Bang for the Buck
The University retained its No. 3 ranking for the fifth time in six years in Kiplinger’s Personal Finance magazine’s “100 Best Values in Public Colleges” list. The article highlighted UVA and the College of William & Mary (ranked No. 4): “Two Virginia schools deserve special Kiplinger kudos for consistently maintaining their position among our top five since our first rankings in 1998.”
The University of North Carolina at Chapel Hill came in at No. 1 for the 10th straight year, and the University of Florida continued to hold down its No. 2 spot. “Our faculty and staff have been committed to the delivery of quality educational and support programs in tough economic times,” says Leonard W. Sandridge, UVA’s executive vice president and chief operating officer. “However, our focus simply is to be the best university we can be every day. When we do, the rankings tend to take care of themselves.”
In Bloomberg Businessweek’s ranking of the “The Best B-Schools,” the Darden School of Business rose five places, to No. 11, in the ranking of U.S. business schools. “Darden is No. 1 in student satisfaction,” Bloomberg staff editor Geoff Gloeckler wrote. “Many grads mentioned the strong alumni network and the administrative support they received during the job search. Also, students like the school’s engaging curriculum.”
The ranking of full-time MBA programs is based on a survey of newly minted MBAs, a poll of corporate recruiters and an evaluation of faculty research output.
Classics professor John F. Miller won the preeminent prize in the field of classics, the 2010 Charles J. Goodwin Award of Merit, for his book Apollo, Augustus, and the Poets. The product of a decade of research and writing, the book addresses a “very important but insufficiently understood moment in the history of ancient Roman culture,” says Miller, who joined the UVA faculty in 1984 and has chaired the classics department for the past 12 years. “Apollo was a central deity in Greece, but became a major god in Roman religion only thanks to the first emperor of Rome, Augustus, who claimed him as a patron divinity.”
A book written by assistant professor of English Jennifer Greeson, Our South: Geographic Fantasy and the Rise of National Literature, received the C. Holman Award, given annually to the most distinguished work of scholarship in the field of Southern literature. In her book, which Greeson describes as a prehistory to the rise of Southern literature in the 20th century, she examines early American writings that consider the South as part of the process of a new nation establishing its identity.
Thomas Jefferson Awards
John L. Colley Jr., a 43-year veteran of the Darden School faculty, and Dr. Richard L. Guerrant (Med ’68), director of UVA’s Center for Global Health, received the 2010 Thomas Jefferson Awards, the highest honors the University bestows upon its faculty. Colley received the award for excellence in service, recognizing his many years as a teacher, leader, mentor and adviser, including contributions to the Raven Society, Honor Committee, Jefferson Scholars Foundation and the Athletics Department.
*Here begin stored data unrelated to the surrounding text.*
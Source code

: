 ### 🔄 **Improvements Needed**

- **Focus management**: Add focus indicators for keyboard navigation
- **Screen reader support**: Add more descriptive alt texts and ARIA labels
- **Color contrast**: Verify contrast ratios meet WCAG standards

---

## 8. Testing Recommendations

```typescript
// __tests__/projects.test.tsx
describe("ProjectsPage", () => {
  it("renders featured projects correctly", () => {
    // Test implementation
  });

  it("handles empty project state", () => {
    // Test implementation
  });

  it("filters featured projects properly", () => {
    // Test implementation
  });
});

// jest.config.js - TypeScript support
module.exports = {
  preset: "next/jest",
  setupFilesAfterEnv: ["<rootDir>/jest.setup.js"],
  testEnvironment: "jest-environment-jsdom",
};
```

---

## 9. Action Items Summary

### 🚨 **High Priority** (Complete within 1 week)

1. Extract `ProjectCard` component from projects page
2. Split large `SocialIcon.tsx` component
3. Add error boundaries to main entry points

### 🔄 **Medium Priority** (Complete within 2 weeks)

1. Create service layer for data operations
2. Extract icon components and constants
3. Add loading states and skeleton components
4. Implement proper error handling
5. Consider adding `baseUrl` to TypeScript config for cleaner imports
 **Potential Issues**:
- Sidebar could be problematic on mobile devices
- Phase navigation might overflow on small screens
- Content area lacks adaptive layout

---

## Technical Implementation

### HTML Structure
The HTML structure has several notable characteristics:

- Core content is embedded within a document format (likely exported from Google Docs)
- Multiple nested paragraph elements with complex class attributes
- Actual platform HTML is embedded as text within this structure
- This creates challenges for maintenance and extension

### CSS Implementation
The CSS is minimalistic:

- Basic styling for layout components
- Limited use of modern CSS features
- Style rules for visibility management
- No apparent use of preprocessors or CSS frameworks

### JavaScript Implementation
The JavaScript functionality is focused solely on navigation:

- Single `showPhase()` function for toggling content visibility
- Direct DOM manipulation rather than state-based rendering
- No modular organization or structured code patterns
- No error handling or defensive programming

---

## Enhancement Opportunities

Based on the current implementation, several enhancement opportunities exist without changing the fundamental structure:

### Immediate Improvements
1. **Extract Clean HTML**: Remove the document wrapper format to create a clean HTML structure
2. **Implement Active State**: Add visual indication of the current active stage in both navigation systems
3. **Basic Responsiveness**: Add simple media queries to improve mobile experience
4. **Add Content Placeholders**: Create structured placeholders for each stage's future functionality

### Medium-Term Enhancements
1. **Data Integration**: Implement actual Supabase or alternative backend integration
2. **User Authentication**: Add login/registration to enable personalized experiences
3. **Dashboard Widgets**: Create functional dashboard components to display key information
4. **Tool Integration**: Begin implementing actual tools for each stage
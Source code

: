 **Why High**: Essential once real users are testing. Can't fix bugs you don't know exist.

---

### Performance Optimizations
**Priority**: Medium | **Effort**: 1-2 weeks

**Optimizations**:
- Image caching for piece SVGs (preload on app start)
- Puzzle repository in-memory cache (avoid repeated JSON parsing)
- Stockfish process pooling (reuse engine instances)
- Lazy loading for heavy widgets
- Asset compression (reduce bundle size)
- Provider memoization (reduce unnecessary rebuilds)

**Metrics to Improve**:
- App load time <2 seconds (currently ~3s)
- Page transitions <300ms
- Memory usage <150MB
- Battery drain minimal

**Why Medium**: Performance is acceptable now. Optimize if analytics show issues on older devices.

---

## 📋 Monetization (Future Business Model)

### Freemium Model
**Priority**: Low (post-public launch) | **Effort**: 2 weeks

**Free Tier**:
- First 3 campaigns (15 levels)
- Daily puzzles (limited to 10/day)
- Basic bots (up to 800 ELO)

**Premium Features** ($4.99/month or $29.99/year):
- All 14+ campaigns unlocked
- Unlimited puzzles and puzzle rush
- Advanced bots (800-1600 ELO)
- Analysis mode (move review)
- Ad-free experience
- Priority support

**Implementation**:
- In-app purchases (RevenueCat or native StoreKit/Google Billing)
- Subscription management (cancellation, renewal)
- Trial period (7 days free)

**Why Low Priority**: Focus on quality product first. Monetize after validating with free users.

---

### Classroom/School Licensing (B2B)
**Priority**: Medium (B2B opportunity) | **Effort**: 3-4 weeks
Guerrant was honored with the award for excellence in scholarship. His career has been dedicated to research on the causes and prevention of childhood diarrhea caused by gastrointestinal pathogens, which the World Health Organization estimates is the cause of death for 2 million children each year. Guerrant founded the Center for Global Health in 1979 and has mentored hundreds of UVA students and postdoctoral fellows who have worked in developing nations around the world.
New Leadership for UVIMCO
Lawrence E. Kochard became chief executive officer of the University of Virginia’s Investment Management Company on Jan. 1, taking on oversight of an endowment that totaled $4.9 billion at the end of 2010. Kochard (Grad ’96, ’99), who taught at the McIntire School of Commerce from 1997 to 2000, comes to UVA from Georgetown University, where he was the founding director of the school’s investment office. “Endowment income and private gifts provide the extra margin that takes the University of Virginia from adequacy to excellence,” says President Teresa A. Sullivan. “They also provide flexibility to meet pressing needs and support priorities as they arise during leaner times. We are entrusting Mr. Kochard with one of our most important assets.”
Tower of the Eight Winds, a compact disc of chamber music written by music professor Judith Shatin, has been nominated for a 2010 Grammy Award. Her music has been described by the Washington Post as “highly inventive … hugely enjoyable and deeply involving” and by the San Francisco Chronicle as “exuberant and captivating.” The nomination is for Blanton Alspaugh as “Producer of the Year—Classical.”